By Senators Dammeier, Harper, Pearson, and Darneille

Read first time 01/18/13.   Referred to Committee on Human Services & Corrections.



     AN ACT Relating to conditions under which the department of corrections provides rental vouchers to an offender; amending RCW 9.94A.729; and adding a new section to chapter 72.09 RCW.

BE IT ENACTED BY THE LEGISLATURE OF THE STATE OF WASHINGTON:

Sec. 1   RCW 9.94A.729 and 2011 1st sp.s. c 40 s 4 are each amended to read as follows:
     (1)(a) The term of the sentence of an offender committed to a correctional facility operated by the department may be reduced by earned release time in accordance with procedures that shall be developed and adopted by the correctional agency having jurisdiction in which the offender is confined. The earned release time shall be for good behavior and good performance, as determined by the correctional agency having jurisdiction.

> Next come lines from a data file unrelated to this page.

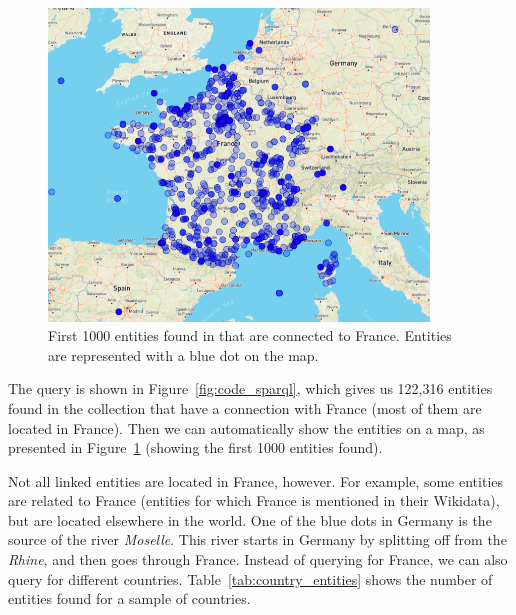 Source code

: \begin{figure}[!t]
	\centering
	\includegraphics[width=0.9\textwidth]{imgs/france.png}
	\caption{First 1000 entities found in that are connected to France. Entities are represented with a blue dot on the map.}
	\label{fig:france}
\end{figure}


The query is shown in Figure~\ref{fig:code_sparql}, which gives us 122,316 entities found in the collection that have a connection with France (most of them are located in France). Then we can automatically show the entities on a map, as presented in Figure~\ref{fig:france} (showing the first 1000 entities found). 

Not all linked entities are located in France, however. For example, some entities are related to France (entities for which France is mentioned in their Wikidata), but are located elsewhere in the world. One of the blue dots in Germany is the source of the river \emph{Moselle}. This river starts in Germany by splitting off from the \emph{Rhine}, and then goes through France. 
Instead of querying for France, we can also query for different countries. Table~\ref{tab:country_entities} shows the number of entities found for a sample of countries.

The correctional agency shall not credit the offender with earned release credits in advance of the offender actually earning the credits.
     (b) Any program established pursuant to this section shall allow an offender to earn early release credits for presentence incarceration. If an offender is transferred from a county jail to the department, the administrator of a county jail facility shall certify to the department the amount of time spent in custody at the facility and the amount of earned release time. The department may approve a jail certification from a correctional agency that calculates earned release time based on the actual amount of confinement time served by the offender before sentencing when an erroneous calculation of confinement time served by the offender before sentencing appears on the judgment and sentence.
     (2) An offender who has been convicted of a felony committed after July 23, 1995, that involves any applicable deadly weapon enhancements under RCW 9.94A.533 (3) or (4), or both, shall not receive any good time credits or earned release time for that portion of his or her sentence that results from any deadly weapon enhancements.
     (3) An offender may earn early release time as follows:
     (a) In the case of an offender convicted of a serious violent offense, or a sex offense that is a class A felony, committed on or after July 1, 1990, and before July 1, 2003, the aggregate earned release time may not exceed fifteen percent of the sentence.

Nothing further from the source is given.